2021/11/30〜12/31
語り手:黒崎遊子



 具合が悪くて一ヶ月ずっと寝ていたおにいちゃんが、学校に行けるようになってから最初の祝日。時刻は朝の八時過ぎ。さわやかな秋晴れの行楽日和で、駅はとても混んでいた。


「おにいちゃん大丈夫?無理してない?」

「本当にもう何ともねえって、心配すんな。見ろ元気だ元気すこぶる元気、だからほら、はぐれんなよー」


 ……とは言うけど、相変わらずの仏頂面。朝ごはんも小食だったし心配だなあ。
 おにいちゃんはこういうとき、いつもあたしの前を歩く。こういうときというのは、二人で人混みの中を歩くとき。とがっているお船の先が波を切って進むように、ムッとした顔のおにいちゃんは人の波を左右に分けてしまう。あたし一人だったらこんなふうにはいかない。
 特に駅の中って、大人の人はみんな下なんか見ないで急ぎ足だから、小さいあたしのことなんて目に入らないみたい。四年前、電車で少し遠くへお買い物に行ったお父さんが帰ってくる頃に雨が降りだして、あたしは傘を持ってお迎えに行ったことがあった。そしたら、あたしピンボール玉かな?ってくらいドンドン人にぶつかっちゃって、いったい何回しりもちついたか。しかも誰にも言わないで勝手に家を出たから、後でお父さんにたっぷりやさしく叱られた思い出。おにいちゃんは一時的に心配性になって、あたしがどこへ行くにも付いてきてくれた。
 そういえばおにいちゃん、あの頃は一緒に歩くときに手を繋いでくれてたなあ。いつからだっただろう、繋いでくれなくなったの。


「あっ、一兄!ユズ!こっちこっち!」

「トイレ混んでなかったか?」

「男子はガラガラ」

「あたしはちょっと並んだよ、待たせてゴメンね」


 手を合わせて言うと、夏梨ちゃんは「いーって」って笑いながら、人差し指に引っかけた小さなレジ袋を軽く振ってみせた。あたしがおトイレに行く前に見ていた秋限定マロンチョコスナックを買ってくれたみたい。夏梨ちゃんはじゃがるこ、お父さんはイカのおつまみバラエティパックが旅のおやつの定番。おにいちゃんはいつも「べつにいい」って言うから、あたしたちが買ったものを少しずつお裾分けしてあげるんだ。


「じゃあ改札行く前に券配るぞ〜」


 新幹線、久し振りだなぁ。お泊りも久し振り。おにいちゃんの具合がやっぱりまだ心配だけど、ワクワクする気持ちは抑えられない。
 『E席』と書かれた券を持って、お父さんの後に続いて改札を通る。長いエスカレーターではしっかり手摺を握って、下から吹き上げる風で帽子が飛ばないように反対の手で押さえた。そのまま少し振り返ると、リュックサック越しにおにいちゃんと目が合った。そうそう、お父さんが先頭のときはおにいちゃんはよく一番うしろにいるの。「危ないから前向け」だって。はぁい。

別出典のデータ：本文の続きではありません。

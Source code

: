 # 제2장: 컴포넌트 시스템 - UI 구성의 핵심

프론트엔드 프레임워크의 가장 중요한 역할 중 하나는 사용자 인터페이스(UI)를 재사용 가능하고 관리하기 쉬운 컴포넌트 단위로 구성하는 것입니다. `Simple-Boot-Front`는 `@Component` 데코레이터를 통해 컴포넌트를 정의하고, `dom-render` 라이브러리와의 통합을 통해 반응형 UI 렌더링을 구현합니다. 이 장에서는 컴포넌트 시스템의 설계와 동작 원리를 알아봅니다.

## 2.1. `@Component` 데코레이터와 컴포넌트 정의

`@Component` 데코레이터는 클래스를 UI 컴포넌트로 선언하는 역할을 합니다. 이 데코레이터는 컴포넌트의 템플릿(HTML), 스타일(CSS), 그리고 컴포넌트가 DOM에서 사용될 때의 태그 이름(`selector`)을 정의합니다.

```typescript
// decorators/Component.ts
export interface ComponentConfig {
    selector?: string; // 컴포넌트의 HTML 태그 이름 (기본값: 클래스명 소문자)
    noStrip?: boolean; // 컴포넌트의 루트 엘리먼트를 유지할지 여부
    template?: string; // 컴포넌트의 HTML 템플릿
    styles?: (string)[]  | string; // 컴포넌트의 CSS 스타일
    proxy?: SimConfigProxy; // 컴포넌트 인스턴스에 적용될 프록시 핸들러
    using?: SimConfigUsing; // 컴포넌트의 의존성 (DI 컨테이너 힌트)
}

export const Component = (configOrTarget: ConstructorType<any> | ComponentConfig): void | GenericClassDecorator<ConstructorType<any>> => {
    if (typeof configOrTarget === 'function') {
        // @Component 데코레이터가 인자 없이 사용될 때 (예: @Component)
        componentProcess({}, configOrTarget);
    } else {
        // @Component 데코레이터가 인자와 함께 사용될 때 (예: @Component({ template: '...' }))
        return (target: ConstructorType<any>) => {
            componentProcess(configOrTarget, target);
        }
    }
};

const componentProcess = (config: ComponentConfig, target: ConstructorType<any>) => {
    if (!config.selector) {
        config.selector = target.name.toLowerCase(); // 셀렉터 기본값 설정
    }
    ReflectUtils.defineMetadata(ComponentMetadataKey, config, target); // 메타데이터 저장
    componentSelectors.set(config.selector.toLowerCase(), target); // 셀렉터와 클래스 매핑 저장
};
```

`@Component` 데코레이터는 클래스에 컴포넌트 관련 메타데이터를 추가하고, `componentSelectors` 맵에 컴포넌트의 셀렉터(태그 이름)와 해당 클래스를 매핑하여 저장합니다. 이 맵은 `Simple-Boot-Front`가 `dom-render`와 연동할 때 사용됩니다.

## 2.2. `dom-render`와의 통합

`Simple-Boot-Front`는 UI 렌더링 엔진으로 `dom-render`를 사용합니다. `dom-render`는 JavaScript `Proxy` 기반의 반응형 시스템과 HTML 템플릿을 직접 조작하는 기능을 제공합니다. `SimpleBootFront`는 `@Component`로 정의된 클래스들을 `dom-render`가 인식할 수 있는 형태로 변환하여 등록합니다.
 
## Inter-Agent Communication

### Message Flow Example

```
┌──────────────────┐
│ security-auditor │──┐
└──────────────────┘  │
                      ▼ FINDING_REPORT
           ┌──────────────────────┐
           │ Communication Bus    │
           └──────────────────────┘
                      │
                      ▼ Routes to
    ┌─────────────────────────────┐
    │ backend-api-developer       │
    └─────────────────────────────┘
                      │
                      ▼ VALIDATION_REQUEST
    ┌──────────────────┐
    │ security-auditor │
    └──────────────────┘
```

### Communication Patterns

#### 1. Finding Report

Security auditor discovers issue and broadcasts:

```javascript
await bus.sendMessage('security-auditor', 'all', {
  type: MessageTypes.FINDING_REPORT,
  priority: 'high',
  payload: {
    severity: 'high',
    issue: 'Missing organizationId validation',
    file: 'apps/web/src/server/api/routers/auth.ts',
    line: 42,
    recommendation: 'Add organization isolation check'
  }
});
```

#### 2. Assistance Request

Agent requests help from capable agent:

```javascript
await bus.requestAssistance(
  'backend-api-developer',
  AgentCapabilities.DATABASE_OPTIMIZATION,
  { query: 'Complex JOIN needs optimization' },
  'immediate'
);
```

 新幹線が来る音って何度聞いてもドキドキしちゃう。黄色い線から離れていても、ワンピースの裾がバサバサ鳴った。ホームと新幹線の間のスキマに落っこちないように大股で乗り込んで、お父さんがくるんと回した座席の窓際の方に落ち着く。あれ、回したからこっちがD席?……お父さんも座っちゃったからいいかな、これで。
 暫くして発車すると、後ろ向きにぐーんと進んだ。なんかへんな感じ。でもこれはこれで楽しいからヨシ。おしゃべりをしておやつを食べて、車窓からの景色を眺める。ビルから家々になって、田んぼになって、トンネルを通ったら街が見えてきて、またビル、田んぼ、ビル、田んぼ。やっと降りた駅にあったお蕎麦屋さんでお昼ごはんを食べていると、一瞬、おにいちゃんのボストンバッグからボスタフの手が見えた……ような……「気のせいだ、これは靴下だ」とかアワアワして。靴下が勝手に飛び出てきちゃうほど荷物パンパンに詰めてたの?……あやしい。

 今度は普通列車を乗り継いで、気付けばもう午後三時。着いたのは周りを山に囲まれた田舎の小さな駅だった。駅員さんは切符を回収してくれたこの人だけみたい。


「わーすご、あたしこんなのテレビでしか見たことねー」


 夏梨ちゃんはぐるりと見回しながら感心したように言った。レトロ、そう、昭和レトロな雰囲気。深呼吸すると、木のにおいがする。
 ホームを出てすぐの待合室には長椅子が二つあるだけで、その向こうはもう外だ。右手の廊下はこじんまりとしたお土産屋さんに繋がっていて、植物のつるを編んで作られたカゴや、地元の和菓子屋さんのお饅頭に大福なんかが売られていた。あっ、このお菓子は知ってるかも。知る人ぞ知る老舗名店特集の番組でやってた、ドン・観音寺さんも大好物なんだって!買っていこ!

 お父さんがケータイを確認しているので待っていると、ブロロロロ、と車の音が外から聞こえてきた。今どきウチの近所では見かけなくなった、大きくて年季が入ってそうなその車は、ゆっくりバックして駅前の空き地に停まった。前のライトはまるくて黄色、黒と銀のラインが渋い車体の背中にはゴツゴツしたタイヤが一本くくり付けられている。映画の中で強いおじさんが乗り回してそうなやつだ!と思ったけど、運転席からサッと降りてきたのは、先月に会ったあの親戚のお姉さんだった。今日は着物と袴じゃない。カーキのモッズコートにインディゴのジーンズ、黒のショートブーツ……か、かっこいい!おにいちゃんもああいうの似合いそう!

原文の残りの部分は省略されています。